Num mesmo dia, o Supremo Tribunal Federal toma decisões… curiosas. Numa, concede Habeas Corpus para o integrante de uma quadrilha que, entre outras acusações, rouba(va?) madeira de Terra Indígena em Juína, Mato Grosso. Noutra, mantém decisão do Tribunal de Justiça de Minas contra a Defensoria Pública, que pedia a extinção de um processo criminal contra um homem acusado de roubar (e devolver!) um galo e uma galinha de um vizinho, avaliados em R$ 40,00. Haja Brasil! Haja (in)Justiça!
Tania Pacheco – Combate Racismo Ambiental
Nas mensagens da madrugada, vejo, de cara, notícia do portal Cenário MT: “Acusado de integrar grupo que extraía madeira de terra indígena responderá a processo em liberdade”(1). Diz ela que os ministros da Segunda Turma do STF concluíram ontem, 8, o julgamento do Habeas Corpus 110011, “em favor de A.R.B., e permitiram que ele responda em liberdade a ação penal em curso na 5ª Vara da Justiça Federal de Mato Grosso”.
Segundo a notícia, A.R.B. [que suponho então deva ser menor de idade] é acusado de integrar uma organização criminosa que atua em Juína (MT), composta por madeireiros legais e ilegais, investigada por crimes contra o meio ambiente, posse irregular de arma de fogo, receptação e formação de quadrilha. Diz ainda o portal que: “em sessão realizada em maio do ano passado, o relator do HC, ministro Gilmar Mendes, apresentou voto no sentido de conceder o HC, por considerar que o juízo de primeiro grau não indicou elementos concretos aptos a justificar a prisão cautelar”.
Como continuo com o defeito da curiosidade associado ao da indignação, decido confirmar tudo no saite do próprio STF. E aí vejo que na verdade a decisão não é de “maio do ano passado”, mas de 25 de agosto de 2011, o que nos mostra há quanto tempo a questão vem sendo ‘enrolada’, só no Supremo! Também descubro que A.R.B. não só não é menor idade [o uso das iniciais deve ter sido uma gentileza, pois], como chama-se Anderson Ridier Banck.

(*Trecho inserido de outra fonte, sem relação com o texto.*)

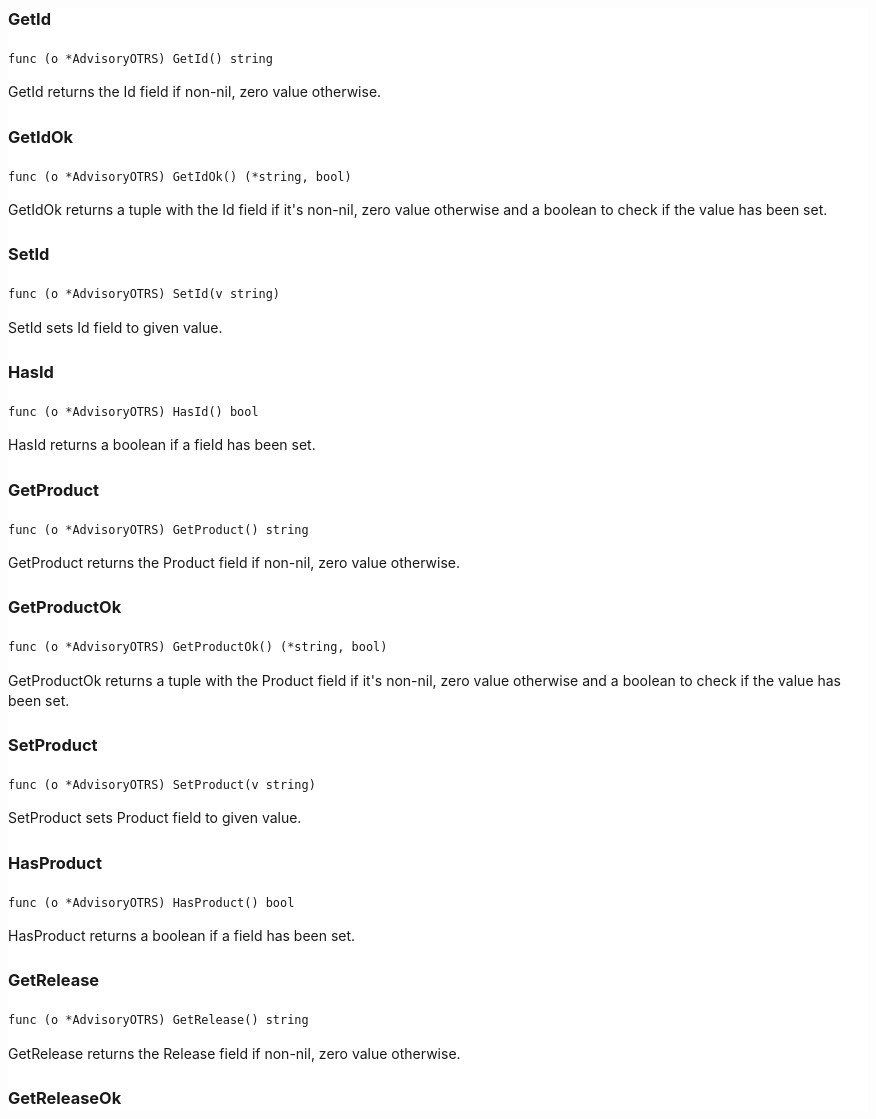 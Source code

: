 ### GetId

`func (o *AdvisoryOTRS) GetId() string`

GetId returns the Id field if non-nil, zero value otherwise.

### GetIdOk

`func (o *AdvisoryOTRS) GetIdOk() (*string, bool)`

GetIdOk returns a tuple with the Id field if it's non-nil, zero value otherwise
and a boolean to check if the value has been set.

### SetId

`func (o *AdvisoryOTRS) SetId(v string)`

SetId sets Id field to given value.

### HasId

`func (o *AdvisoryOTRS) HasId() bool`

HasId returns a boolean if a field has been set.

### GetProduct

`func (o *AdvisoryOTRS) GetProduct() string`

GetProduct returns the Product field if non-nil, zero value otherwise.

### GetProductOk

`func (o *AdvisoryOTRS) GetProductOk() (*string, bool)`

GetProductOk returns a tuple with the Product field if it's non-nil, zero value otherwise
and a boolean to check if the value has been set.

### SetProduct

`func (o *AdvisoryOTRS) SetProduct(v string)`

SetProduct sets Product field to given value.

### HasProduct

`func (o *AdvisoryOTRS) HasProduct() bool`

HasProduct returns a boolean if a field has been set.

### GetRelease

`func (o *AdvisoryOTRS) GetRelease() string`

GetRelease returns the Release field if non-nil, zero value otherwise.

### GetReleaseOk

As informações complementares abaixo integram a decisão de Gilmar Mendes:
“Segundo os autos, trata-se de uma organização criminosa composta por madeireiros, proprietários de empresas madeireiras receptadoras e proprietários rurais titulares de planos de manejos florestais, os quais, mediante o aliciamento de indígenas, adentravam a Terra Indígena Serra Morena para realizar atividades ilegais de extração, transporte e comércio de produtos florestais, tudo acompanhado de fraudes nos sistemas da SEMA (SISFLORA), com o fim de obstaculizar o controle e fiscalização ambiental e, ao mesmo tempo, conferir aparência de legalidade às madeiras legalmente extraídas, estocadas e comercializadas pelas empresas envolvidas.
O ora paciente (Anderson Ridier Banck), na descrição do MPF, integra o 2º grupo, composto por proprietários de empresas madeireiras receptadoras das toras retiradas da TI Serra Morena, com função de adquirir, manter em estoque, beneficiar e vender os produtos florestais extraídos ilegalmente da mencionada terra indígena”.(2)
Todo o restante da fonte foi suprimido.